Eine Lese-Rechtschreibschwäche (LRS) betrifft etwa 5-10% aller Schulkinder. Je früher sie erkannt wird, desto besser sind die Erfolgsaussichten einer gezielten Förderung. Diese 7 Warnsignale sollten Sie kennen.
WICHTIG ZU WISSEN
Eine LRS hat nichts mit mangelnder Intelligenz zu tun! Betroffene Kinder sind oft sogar überdurchschnittlich intelligent, haben aber Schwierigkeiten bei der Umsetzung von Schriftsprache.
DIE 7 WARNSIGNALE
PROBLEME BEIM LESEN LERNEN
Das Kind hat große Mühe, Buchstaben zu Wörtern zusammenzuziehen.
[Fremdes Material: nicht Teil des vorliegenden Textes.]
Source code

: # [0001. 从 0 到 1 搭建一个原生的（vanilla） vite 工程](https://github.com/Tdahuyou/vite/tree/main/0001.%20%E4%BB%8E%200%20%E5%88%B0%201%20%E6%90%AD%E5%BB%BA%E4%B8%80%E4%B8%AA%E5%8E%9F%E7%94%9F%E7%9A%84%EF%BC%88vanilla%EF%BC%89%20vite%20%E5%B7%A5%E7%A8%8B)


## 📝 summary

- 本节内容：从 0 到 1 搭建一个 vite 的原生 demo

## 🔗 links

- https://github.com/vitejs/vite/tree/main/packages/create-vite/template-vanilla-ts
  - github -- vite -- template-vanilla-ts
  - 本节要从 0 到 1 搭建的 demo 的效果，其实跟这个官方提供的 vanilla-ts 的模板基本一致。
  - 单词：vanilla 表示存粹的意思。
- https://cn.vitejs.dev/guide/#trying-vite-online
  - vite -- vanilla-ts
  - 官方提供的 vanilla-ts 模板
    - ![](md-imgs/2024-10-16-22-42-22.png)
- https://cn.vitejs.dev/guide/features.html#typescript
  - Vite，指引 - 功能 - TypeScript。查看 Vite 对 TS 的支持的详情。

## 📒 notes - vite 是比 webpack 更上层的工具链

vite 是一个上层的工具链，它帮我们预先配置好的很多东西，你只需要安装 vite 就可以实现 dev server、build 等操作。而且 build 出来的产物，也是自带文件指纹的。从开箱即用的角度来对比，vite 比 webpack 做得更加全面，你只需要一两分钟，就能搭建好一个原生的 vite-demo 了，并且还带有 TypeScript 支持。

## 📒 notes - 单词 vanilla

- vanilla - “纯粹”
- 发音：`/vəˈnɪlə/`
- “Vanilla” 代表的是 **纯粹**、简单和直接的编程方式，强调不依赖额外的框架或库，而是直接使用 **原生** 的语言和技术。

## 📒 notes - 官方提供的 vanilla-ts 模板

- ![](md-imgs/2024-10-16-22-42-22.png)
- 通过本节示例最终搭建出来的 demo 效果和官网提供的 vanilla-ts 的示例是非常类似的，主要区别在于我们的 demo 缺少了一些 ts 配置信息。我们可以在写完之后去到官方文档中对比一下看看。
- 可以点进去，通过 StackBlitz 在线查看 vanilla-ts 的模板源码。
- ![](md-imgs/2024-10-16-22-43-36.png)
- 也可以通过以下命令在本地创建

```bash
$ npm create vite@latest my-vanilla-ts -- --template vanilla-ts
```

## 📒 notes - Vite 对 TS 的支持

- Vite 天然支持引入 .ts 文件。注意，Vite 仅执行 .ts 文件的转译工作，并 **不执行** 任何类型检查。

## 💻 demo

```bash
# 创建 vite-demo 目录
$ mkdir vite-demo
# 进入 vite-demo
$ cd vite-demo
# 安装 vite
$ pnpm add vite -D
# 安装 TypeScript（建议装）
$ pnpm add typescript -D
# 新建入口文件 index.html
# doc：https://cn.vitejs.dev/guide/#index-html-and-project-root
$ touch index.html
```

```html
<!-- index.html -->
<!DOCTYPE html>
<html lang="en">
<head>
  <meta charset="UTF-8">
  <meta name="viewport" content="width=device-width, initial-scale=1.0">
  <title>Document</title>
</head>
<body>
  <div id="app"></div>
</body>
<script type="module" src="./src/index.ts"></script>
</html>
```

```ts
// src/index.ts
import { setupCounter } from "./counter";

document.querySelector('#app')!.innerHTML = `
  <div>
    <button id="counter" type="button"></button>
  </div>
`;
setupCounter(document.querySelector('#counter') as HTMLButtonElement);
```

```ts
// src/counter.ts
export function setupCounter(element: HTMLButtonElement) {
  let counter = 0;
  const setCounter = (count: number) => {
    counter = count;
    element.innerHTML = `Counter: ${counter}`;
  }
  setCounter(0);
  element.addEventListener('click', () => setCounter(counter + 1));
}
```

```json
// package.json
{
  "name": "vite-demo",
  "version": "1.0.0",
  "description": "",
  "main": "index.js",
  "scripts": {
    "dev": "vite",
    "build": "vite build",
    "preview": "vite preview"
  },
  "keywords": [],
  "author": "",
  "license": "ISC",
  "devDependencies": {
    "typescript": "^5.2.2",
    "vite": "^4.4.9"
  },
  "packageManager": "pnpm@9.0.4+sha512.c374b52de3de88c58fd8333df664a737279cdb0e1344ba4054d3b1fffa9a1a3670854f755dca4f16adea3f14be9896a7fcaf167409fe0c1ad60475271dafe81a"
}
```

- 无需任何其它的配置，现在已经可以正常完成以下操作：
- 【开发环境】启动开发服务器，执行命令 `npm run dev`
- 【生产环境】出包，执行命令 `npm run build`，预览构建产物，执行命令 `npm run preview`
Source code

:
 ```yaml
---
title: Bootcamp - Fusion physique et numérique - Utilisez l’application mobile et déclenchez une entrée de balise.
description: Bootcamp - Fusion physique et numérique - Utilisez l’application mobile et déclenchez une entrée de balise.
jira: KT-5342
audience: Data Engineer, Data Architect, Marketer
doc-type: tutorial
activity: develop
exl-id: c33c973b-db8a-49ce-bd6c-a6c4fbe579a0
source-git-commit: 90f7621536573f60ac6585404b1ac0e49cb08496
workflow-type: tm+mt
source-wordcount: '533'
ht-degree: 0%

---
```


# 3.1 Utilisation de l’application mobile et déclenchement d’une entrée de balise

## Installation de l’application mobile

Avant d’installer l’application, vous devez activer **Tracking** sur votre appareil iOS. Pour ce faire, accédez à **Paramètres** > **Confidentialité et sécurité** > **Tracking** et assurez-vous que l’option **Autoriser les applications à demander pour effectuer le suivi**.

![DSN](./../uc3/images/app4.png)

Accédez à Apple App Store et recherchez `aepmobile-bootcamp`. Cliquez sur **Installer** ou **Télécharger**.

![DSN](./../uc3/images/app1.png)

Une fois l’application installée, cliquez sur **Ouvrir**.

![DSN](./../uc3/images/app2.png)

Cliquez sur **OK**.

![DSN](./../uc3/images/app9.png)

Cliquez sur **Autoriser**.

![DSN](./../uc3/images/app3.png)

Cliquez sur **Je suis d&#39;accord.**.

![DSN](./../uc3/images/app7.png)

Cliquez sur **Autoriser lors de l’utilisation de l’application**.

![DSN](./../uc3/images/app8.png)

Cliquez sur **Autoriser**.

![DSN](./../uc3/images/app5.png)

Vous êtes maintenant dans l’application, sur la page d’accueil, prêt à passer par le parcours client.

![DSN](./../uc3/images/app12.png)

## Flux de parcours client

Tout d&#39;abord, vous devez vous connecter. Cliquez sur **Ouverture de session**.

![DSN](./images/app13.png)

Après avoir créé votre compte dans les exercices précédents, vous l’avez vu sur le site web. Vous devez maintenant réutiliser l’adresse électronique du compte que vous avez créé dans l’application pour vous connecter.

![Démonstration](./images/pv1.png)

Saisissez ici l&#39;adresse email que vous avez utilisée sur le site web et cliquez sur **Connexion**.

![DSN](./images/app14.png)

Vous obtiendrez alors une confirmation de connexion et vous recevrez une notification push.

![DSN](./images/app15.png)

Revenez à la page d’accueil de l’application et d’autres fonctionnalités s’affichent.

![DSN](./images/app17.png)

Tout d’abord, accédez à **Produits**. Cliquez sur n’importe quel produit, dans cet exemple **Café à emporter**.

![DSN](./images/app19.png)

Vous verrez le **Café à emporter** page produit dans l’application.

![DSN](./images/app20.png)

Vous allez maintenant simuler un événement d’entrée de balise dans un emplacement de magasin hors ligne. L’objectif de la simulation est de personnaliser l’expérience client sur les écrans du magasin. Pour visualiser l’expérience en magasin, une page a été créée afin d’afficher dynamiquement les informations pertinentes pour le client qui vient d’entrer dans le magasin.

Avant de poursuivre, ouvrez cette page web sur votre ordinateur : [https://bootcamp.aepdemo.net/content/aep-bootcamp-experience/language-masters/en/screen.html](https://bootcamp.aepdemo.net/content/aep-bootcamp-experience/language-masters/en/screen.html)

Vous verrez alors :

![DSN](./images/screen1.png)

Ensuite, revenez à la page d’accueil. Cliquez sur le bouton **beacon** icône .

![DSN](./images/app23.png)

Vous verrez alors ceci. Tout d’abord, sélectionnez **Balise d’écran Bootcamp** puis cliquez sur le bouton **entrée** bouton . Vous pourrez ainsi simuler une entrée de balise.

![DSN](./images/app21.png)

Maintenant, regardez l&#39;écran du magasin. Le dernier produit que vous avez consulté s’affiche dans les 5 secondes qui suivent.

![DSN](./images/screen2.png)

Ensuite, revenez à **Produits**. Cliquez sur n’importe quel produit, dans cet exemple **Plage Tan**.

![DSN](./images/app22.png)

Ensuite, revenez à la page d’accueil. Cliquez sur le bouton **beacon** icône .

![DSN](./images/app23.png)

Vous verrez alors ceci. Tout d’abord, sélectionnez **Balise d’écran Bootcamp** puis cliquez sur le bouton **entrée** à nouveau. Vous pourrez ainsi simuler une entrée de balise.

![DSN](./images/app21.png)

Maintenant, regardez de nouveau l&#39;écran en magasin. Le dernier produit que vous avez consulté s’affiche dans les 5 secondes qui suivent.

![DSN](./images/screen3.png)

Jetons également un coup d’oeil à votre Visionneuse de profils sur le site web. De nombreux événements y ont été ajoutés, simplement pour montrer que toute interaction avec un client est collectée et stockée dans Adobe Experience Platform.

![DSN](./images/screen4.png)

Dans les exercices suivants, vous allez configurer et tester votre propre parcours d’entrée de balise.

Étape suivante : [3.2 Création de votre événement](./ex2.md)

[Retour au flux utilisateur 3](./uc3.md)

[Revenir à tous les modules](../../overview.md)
Es liest sehr langsam, stockend und verliert häufig die Zeile. Selbst einfache Wörter werden wiederholt falsch gelesen.
VIELE RECHTSCHREIBFEHLER
Dasselbe Wort wird unterschiedlich geschrieben, auch nach mehrmaligem Üben. Typische Fehler sind Buchstabendreher (b/d, p/q) oder das Vertauschen von Reihenfolgen (Blumenstrauß statt Blumensrauß).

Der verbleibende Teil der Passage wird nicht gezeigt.